◆ Given entries
════════════════
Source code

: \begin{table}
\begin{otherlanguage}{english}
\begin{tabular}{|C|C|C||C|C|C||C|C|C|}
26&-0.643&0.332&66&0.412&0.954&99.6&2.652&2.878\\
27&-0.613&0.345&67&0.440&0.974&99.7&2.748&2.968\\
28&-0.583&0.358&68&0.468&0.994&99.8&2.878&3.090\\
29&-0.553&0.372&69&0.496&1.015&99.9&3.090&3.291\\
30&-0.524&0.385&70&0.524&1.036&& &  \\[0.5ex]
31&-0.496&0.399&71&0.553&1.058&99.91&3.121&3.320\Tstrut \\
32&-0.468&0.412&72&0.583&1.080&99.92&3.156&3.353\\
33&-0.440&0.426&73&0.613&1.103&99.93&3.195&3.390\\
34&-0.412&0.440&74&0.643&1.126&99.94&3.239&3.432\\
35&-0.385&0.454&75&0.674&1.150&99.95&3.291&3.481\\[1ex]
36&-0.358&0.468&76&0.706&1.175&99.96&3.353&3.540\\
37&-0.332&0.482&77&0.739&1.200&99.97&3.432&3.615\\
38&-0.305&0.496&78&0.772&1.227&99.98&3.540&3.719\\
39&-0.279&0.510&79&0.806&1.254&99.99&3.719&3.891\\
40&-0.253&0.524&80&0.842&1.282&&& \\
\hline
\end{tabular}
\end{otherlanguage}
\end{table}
════════════════
◆ Work order
All lines from the one with "38&-0.305&0.496&78&0.772&1.227&99.98&3.540&3.719\\" to the end of the entries above are to be written out exactly, the first and last included.

◆ Result of the task
38&-0.305&0.496&78&0.772&1.227&99.98&3.540&3.719\\
39&-0.279&0.510&79&0.806&1.254&99.99&3.719&3.891\\
40&-0.253&0.524&80&0.842&1.282&&& \\
\hline
\end{tabular}
\end{otherlanguage}
\end{table}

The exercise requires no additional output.